Coach Carl Cycling

A website for cyclists wanting to win their race and achieve personal cycling bests.

Carl is a cycling coach and avid track racer. Carl focuses primarily on coaching junior racers, but coaches riders of all ages and backgrounds. Carl is the track cycling coach for the Northwest Cycling Club, voted USA Cycling's Cycling Club of the Year for 2013-2014, and is one of the main coaches at the Alkek Veldodrome in Houston, TX. He has introduced countless racers to the sport of cycling and and has helped many racers attain their personal bests, up to and including, 9 individual junior national track championships. Coach Carl Jones is a cycling coach and physical educator with a degree in Kinesiology-Movement and Sports Studies from the University of Houston. 

Winter is here and....over-doing it is just as bad as under-doing it!

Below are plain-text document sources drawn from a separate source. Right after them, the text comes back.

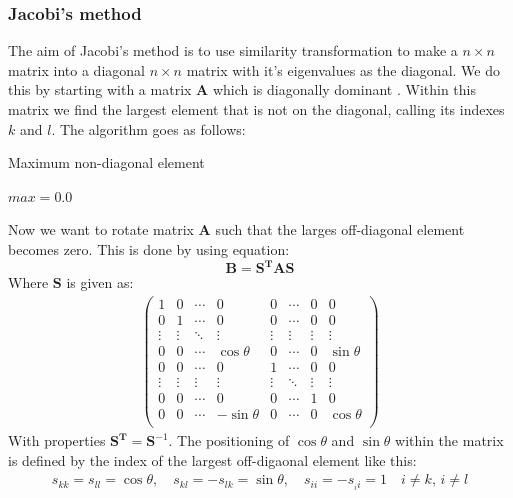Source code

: \documentclass{article}
\newcommand\ppmat[1]{\begin{pmatrix}#1\end{pmatrix}}
\newcommand{\V}[1]{\mathbf{#1}}
\begin{document}
\subsubsection{Jacobi's method}
The aim of Jacobi's method is to use similarity transformation to make a $n \times n$ matrix into a diagonal $n \times n$ matrix with it's eigenvalues as the diagonal. We do this by starting with a matrix $\V{A}$ which is diagonally dominant \cite{DDMatrix}. Within this matrix we find the largest element that is not on the diagonal, calling its indexes $k$ and $l$. The algorithm goes as follows:
\begin{algorithm}[H]
\small
\caption{Maximum non-diagonal element}\label{alg:max_offdiag}
\begin{algorithmic}[1]
\State $max = 0.0$
\EndIf
\EndFor
\EndFor
\end{algorithmic}
\end{algorithm}
Now we want to rotate matrix $\V{A}$ such that the larges off-diagonal element becomes zero. This is done by using equation:
\begin{equation}
\V{B} = \V{S}^{\V{T}} \V{A} \V{S}
\label{eq:symtrans}
\end{equation}
Where $\V{S}$ is given as:
\begin{align*}
\ppmat{1 & 0 & \cdots & 0 & 0 & \cdots & 0 & 0 \\
	   0 & 1 & \cdots & 0 & 0 & \cdots & 0 & 0 \\
	   \vdots & \vdots & \ddots & \vdots & \vdots & \vdots & \vdots & \vdots \\
	   0 & 0 & \cdots & \cos \theta & 0 & \cdots & 0 & \sin \theta \\
	   0 & 0 & \cdots & 0 & 1 & \cdots & 0 & 0 \\
	   \vdots & \vdots & \vdots & \vdots & \vdots & \ddots & \vdots & \vdots \\
	   0 & 0 & \cdots & 0 & 0 & \cdots & 1 & 0 \\
	   0 & 0 & \cdots & -\sin \theta & 0 & \cdots & 0 & \cos \theta \\}
\end{align*}
With properties $\V{S}^{\V{T}} = \V{S}^{-1}$.
The positioning of $\cos \theta$ and $\sin \theta$ within the matrix is defined by the index of the largest off-digaonal element like this:
\begin{align*}
s_{kk} = s_{ll} = \cos\theta , \quad s_{kl} = -s_{lk} = \sin \theta, \quad s_{ii} = -s_{_ii} = 1 \quad i \neq k, \, i \neq l
\end{align*}
\end{document}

I am reminded tonight as we prepare for the next cold blast that I was freaking cold this morning before my ride. I always panic on the first cold weather ride, wondering if I'll pick the right gear for the ride. Will I be too cold/hot during the ride. I'm glad I was prepared this time. Fortunately, I made great choices and I was extremely comfy in the 45-50 degree weather this morning, never overheating and staying cool for the whole ride. There were people around me, on the other hand, that didn't make wise choices though and they paid for it by over dressing and over heating,  or under dressing and shivering for their whole ride. What winter clothing do you have in your inventory, and how do you use your clothing? Lay it all out and look at it and imagine the combinations for various weather conditions. 

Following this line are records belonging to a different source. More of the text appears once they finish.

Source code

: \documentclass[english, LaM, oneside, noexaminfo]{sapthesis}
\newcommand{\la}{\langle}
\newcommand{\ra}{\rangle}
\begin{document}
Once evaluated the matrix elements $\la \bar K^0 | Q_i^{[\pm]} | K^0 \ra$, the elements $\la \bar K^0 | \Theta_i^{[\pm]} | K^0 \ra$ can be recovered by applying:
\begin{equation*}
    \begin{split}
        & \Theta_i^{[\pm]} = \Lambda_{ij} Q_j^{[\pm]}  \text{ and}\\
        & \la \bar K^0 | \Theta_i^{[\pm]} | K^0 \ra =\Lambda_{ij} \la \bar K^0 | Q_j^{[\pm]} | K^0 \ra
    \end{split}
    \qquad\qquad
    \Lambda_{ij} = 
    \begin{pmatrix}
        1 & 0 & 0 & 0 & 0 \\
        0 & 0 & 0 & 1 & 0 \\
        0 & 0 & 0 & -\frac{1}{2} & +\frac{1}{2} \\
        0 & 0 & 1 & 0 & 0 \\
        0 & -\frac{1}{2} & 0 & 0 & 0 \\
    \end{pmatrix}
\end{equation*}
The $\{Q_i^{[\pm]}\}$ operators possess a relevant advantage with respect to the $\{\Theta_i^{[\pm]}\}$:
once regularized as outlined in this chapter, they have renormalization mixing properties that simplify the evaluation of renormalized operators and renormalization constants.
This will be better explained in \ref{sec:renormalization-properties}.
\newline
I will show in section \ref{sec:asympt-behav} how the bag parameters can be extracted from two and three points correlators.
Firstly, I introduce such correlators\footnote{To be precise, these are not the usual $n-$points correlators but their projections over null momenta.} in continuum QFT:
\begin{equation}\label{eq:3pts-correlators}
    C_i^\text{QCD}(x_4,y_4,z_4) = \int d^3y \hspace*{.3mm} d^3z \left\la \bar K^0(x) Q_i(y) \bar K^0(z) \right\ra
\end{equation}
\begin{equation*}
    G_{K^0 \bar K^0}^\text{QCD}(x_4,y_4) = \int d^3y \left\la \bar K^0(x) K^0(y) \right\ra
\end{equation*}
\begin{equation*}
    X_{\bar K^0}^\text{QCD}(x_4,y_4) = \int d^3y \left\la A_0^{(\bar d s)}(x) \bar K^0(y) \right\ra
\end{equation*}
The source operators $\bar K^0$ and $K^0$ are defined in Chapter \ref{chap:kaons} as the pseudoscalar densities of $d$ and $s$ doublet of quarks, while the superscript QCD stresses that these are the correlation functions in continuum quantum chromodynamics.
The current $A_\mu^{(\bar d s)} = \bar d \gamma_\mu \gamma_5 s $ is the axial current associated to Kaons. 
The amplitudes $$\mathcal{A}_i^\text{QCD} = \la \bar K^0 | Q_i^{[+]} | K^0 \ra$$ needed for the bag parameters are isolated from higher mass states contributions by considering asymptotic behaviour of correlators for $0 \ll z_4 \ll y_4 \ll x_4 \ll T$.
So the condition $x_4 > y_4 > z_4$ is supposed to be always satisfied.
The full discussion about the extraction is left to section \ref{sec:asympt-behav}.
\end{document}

  1. RULE OF THUMB: Check the weather. What is the temp before you ride and what will it be at the end. Remember that over-dressing can be worse than under-dressing. Overdressing is very easy to do if you aren't aware of the before/during/after temperature variances during your day on the roads. 
  2. WEAR ENOUGH CLOTHING SO THAT YOU START OFF A LITTLE CHILLED. You will warm up quickly during the ride. 
  3. Just like a fellow coach used to say: Cover your knees. His rule of thumb is under 70 cover the knees (Thanks Garth!). This is especially important if your joints tend to stiffen up in cold weather, and if you've had injuries to your knees (i.e. you're old like me). Remember that your knees are always facing forward in to the cold and are the first to take abuse. Protect them. 
  4. Wear gloves - numb finger hurt!

Dress in layers, but you'll have to experiment with your clothing combinations. 

My combo today: 42 degrees and finished at 45 degrees. 

  1. base layer
  2. jersey
  3. arm and leg warmers
  4. shoe covers
  5. full finger/wind blocking gloves
  6. team vest...started in the vest but took it off and gave it to a one of my junior riders. 

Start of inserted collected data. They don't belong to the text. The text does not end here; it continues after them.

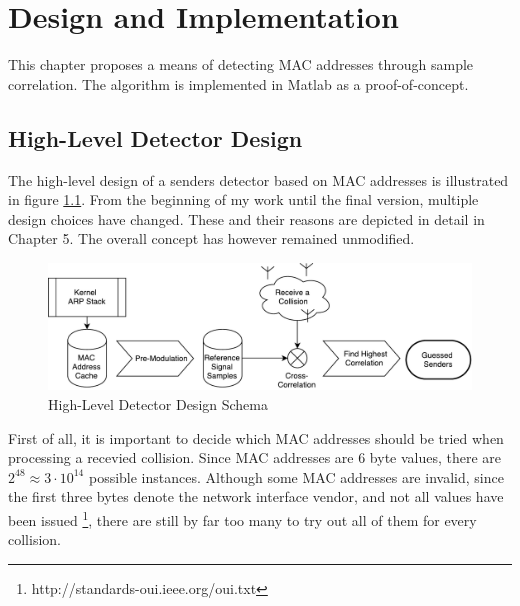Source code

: 
\chapter{Design and Implementation}\label{ch:design}
\glsresetall %

This chapter proposes a means of detecting \gls{MAC} addresses through sample correlation. The algorithm is implemented in Matlab as a proof-of-concept.



\section{High-Level Detector Design}

The high-level design of a senders detector based on \gls{MAC} addresses is illustrated in figure \ref{fig:blockdesign}. From the beginning of my work until the final version, multiple design choices have changed. These and their reasons are depicted in detail in Chapter 5. The overall concept has however remained unmodified.

\begin{figure}[H]
	\centering
	\includegraphics[width=\textwidth]{gfx/images/detector-block-design}
	\caption[High-Level Detector Design Schema]{High-Level Detector Design Schema}
	\label{fig:blockdesign}
\end{figure}

First of all, it is important to decide which \gls{MAC} addresses should be tried when processing a recevied collision. Since \gls{MAC} addresses are 6 byte values, there are $2^{48} \approx 3 \cdot 10^{14}$ possible instances. Although some \gls{MAC} addresses are invalid, since the first three bytes denote the network interface vendor, and not all values have been issued \footnote{http://standards-oui.ieee.org/oui.txt}, there are still by far too many to try out all of them for every collision.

I was a little chilled at the beginning of the ride but, warmed up quickly. I stayed cool and didn't sweat. My toes were a little stiff and numb, but they always are. No big surprise there. 

The chart above comes from a post from Richardson Bike Mart and posted on Major Tayor Group - Dallas...Great Stuff!

Base Layer - essential for wicking sweat away from the skin

Jersey - gotta represent!

Head Covering - Especially on the coldest day. Some people use a cycling cap under the helmet. Helmet covers, skull caps, balaclavas, Don't forget your neck!

Gloves and Warmers (leg/knee/arm) - a must in most cool to cold weather. 

Footwear and shoe coverings - Keep those toes from going numb!

Wet wear in case it rains. Nothing worse that wet and cold!

In fact, I'm usually over-prepared. Being a junior team coach, I always pack extra cold weather gear for the kids if they forget something. Bring extra and you may be able to help a friend who isn't prepared, I did today! basics!